------ INFORMATION ------

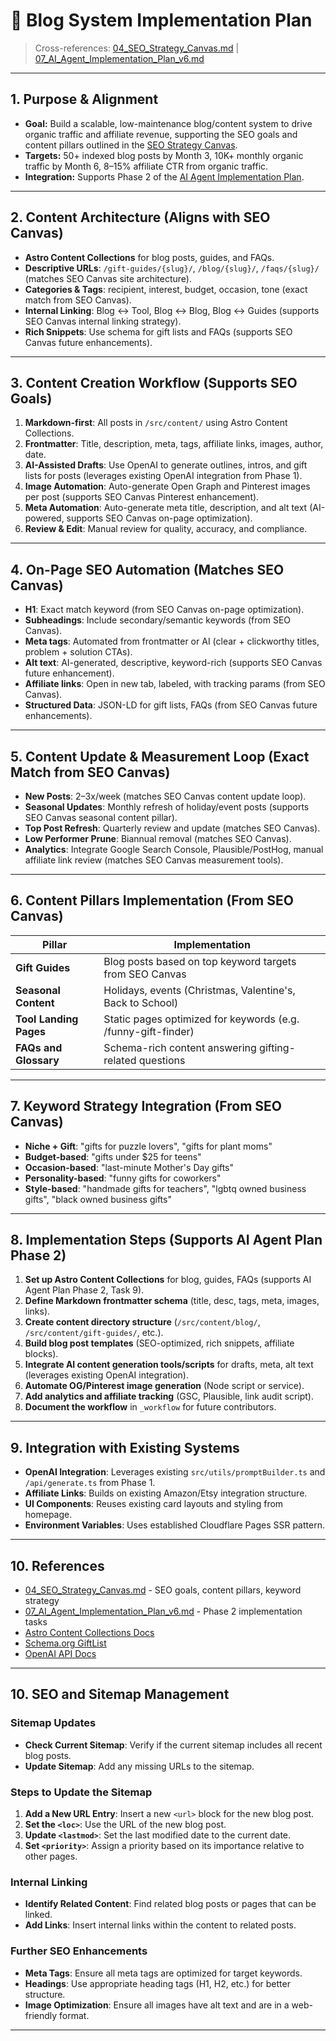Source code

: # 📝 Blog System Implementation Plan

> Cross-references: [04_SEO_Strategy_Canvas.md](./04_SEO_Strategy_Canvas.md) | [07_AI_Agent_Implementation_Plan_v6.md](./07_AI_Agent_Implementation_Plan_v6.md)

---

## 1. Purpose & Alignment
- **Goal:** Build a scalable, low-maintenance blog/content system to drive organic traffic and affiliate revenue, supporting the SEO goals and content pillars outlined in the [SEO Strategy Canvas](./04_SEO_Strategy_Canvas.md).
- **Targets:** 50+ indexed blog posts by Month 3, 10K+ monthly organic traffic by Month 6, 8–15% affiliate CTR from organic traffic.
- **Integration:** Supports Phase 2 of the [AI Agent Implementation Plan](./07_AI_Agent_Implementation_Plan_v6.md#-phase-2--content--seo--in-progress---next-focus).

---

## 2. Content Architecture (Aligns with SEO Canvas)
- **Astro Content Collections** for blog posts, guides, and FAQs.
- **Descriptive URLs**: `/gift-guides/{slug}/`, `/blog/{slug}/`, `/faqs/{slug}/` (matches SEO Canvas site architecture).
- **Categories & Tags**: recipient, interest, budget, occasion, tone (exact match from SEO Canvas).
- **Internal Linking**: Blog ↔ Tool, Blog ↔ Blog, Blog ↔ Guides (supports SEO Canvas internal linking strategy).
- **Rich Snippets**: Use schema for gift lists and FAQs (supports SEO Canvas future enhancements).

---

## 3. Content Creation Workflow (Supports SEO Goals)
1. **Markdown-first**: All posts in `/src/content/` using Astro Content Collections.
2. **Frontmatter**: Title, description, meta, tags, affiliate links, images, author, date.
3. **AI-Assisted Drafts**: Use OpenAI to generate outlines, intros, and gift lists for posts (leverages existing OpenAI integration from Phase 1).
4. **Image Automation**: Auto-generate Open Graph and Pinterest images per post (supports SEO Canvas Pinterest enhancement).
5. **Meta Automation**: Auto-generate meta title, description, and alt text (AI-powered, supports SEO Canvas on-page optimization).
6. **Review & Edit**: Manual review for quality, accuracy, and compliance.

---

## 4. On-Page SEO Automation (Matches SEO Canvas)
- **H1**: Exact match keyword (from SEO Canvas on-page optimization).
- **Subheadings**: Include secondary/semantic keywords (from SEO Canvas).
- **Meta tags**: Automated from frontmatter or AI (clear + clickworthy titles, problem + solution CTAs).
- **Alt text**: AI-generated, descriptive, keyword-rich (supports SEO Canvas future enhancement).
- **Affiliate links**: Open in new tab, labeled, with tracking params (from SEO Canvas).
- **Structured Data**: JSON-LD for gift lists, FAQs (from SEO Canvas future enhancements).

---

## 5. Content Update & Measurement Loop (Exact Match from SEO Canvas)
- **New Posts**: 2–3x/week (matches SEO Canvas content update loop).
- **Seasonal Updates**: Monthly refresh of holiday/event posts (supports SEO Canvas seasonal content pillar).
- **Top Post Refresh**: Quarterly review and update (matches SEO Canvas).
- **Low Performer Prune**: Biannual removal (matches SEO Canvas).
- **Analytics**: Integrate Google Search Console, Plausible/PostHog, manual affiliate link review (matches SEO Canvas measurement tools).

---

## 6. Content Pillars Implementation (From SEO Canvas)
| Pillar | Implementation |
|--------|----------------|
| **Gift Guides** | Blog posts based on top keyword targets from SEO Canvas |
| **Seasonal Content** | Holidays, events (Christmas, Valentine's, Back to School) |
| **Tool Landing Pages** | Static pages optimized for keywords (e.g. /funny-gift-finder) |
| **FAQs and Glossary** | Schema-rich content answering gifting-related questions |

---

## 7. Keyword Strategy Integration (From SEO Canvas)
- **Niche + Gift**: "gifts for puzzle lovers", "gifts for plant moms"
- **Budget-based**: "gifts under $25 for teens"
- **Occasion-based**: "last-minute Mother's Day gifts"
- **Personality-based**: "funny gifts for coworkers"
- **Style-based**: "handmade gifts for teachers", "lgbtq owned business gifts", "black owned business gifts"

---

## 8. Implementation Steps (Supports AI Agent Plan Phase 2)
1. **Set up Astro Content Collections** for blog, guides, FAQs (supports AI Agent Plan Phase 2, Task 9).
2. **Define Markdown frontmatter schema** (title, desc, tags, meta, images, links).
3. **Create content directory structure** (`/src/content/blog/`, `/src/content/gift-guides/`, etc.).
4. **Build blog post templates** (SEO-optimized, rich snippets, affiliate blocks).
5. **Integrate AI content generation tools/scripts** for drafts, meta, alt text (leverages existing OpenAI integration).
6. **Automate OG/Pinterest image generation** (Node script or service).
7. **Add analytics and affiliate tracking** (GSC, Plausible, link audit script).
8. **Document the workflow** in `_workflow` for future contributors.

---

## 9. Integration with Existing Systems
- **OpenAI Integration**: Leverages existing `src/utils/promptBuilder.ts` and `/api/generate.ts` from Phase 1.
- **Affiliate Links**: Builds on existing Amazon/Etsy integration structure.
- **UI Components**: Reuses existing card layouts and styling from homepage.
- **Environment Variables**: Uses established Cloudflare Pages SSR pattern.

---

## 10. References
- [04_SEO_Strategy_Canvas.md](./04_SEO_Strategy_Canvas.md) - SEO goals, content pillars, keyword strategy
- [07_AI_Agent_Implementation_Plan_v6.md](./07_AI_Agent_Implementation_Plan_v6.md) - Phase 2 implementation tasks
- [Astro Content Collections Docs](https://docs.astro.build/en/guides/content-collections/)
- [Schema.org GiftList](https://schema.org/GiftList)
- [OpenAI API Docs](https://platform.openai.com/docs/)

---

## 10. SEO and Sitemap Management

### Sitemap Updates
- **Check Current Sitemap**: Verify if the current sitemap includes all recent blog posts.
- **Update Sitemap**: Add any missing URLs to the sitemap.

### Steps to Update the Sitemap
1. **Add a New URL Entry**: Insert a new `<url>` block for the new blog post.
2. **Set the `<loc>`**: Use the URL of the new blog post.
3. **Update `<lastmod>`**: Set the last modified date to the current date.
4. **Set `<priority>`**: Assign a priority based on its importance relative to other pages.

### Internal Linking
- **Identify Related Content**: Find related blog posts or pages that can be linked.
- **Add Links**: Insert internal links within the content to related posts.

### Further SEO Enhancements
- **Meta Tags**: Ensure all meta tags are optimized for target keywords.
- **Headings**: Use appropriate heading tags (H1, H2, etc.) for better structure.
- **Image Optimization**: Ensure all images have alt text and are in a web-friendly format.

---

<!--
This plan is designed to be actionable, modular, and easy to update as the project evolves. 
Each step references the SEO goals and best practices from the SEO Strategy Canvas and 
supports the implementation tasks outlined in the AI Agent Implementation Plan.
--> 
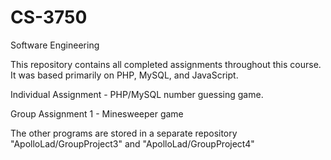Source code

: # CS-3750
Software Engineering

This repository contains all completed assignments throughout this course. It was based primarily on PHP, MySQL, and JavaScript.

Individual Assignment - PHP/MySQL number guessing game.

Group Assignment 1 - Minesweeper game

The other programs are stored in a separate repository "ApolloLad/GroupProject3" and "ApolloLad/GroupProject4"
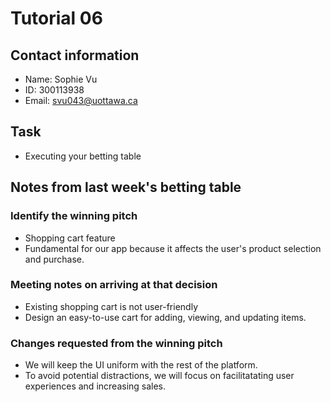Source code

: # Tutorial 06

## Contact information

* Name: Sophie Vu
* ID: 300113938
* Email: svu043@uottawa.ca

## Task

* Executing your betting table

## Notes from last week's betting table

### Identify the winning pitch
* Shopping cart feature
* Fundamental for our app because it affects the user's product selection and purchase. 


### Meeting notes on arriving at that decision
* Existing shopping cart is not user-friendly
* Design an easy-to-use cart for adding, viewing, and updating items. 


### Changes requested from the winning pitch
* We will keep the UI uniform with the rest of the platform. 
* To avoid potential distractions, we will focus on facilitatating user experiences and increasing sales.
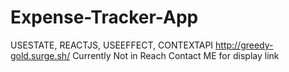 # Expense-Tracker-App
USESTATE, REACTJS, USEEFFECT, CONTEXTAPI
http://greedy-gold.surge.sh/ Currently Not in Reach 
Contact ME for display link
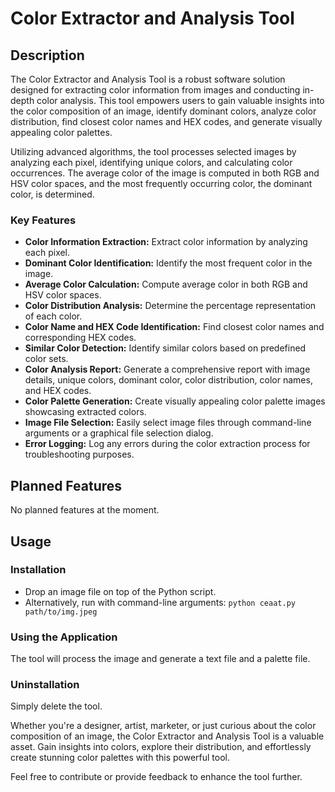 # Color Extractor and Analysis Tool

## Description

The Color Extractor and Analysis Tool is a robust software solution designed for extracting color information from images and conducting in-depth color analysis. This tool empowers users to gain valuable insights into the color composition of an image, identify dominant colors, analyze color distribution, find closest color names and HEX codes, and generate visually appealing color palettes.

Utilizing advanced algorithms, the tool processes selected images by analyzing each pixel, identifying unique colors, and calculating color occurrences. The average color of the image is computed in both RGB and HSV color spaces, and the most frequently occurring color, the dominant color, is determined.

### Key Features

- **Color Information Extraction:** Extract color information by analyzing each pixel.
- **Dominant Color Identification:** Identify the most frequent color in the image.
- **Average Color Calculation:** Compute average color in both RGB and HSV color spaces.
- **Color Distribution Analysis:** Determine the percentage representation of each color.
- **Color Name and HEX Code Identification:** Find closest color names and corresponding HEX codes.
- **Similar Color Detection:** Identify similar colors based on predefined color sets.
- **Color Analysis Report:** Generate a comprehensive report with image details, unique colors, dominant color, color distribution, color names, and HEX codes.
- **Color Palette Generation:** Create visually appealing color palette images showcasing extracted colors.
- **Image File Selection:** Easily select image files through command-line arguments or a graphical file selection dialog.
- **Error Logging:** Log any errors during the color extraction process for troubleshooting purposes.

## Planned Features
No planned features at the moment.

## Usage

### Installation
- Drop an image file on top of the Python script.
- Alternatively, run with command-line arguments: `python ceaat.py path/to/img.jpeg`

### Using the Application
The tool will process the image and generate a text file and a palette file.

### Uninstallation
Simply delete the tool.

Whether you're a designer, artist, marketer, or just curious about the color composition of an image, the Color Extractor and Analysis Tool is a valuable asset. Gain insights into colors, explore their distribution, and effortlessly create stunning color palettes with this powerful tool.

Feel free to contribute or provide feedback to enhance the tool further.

------

- **THE TASK**: In the entries above, find the line with "## Description" and the line with "- **Dominant Color", then set down exactly those two and every line between them, nothing else.

- **RESULT OF THE EXERCISE**:
## Description

The Color Extractor and Analysis Tool is a robust software solution designed for extracting color information from images and conducting in-depth color analysis. This tool empowers users to gain valuable insights into the color composition of an image, identify dominant colors, analyze color distribution, find closest color names and HEX codes, and generate visually appealing color palettes.

Utilizing advanced algorithms, the tool processes selected images by analyzing each pixel, identifying unique colors, and calculating color occurrences. The average color of the image is computed in both RGB and HSV color spaces, and the most frequently occurring color, the dominant color, is determined.

### Key Features

- **Color Information Extraction:** Extract color information by analyzing each pixel.
- **Dominant Color Identification:** Identify the most frequent color in the image.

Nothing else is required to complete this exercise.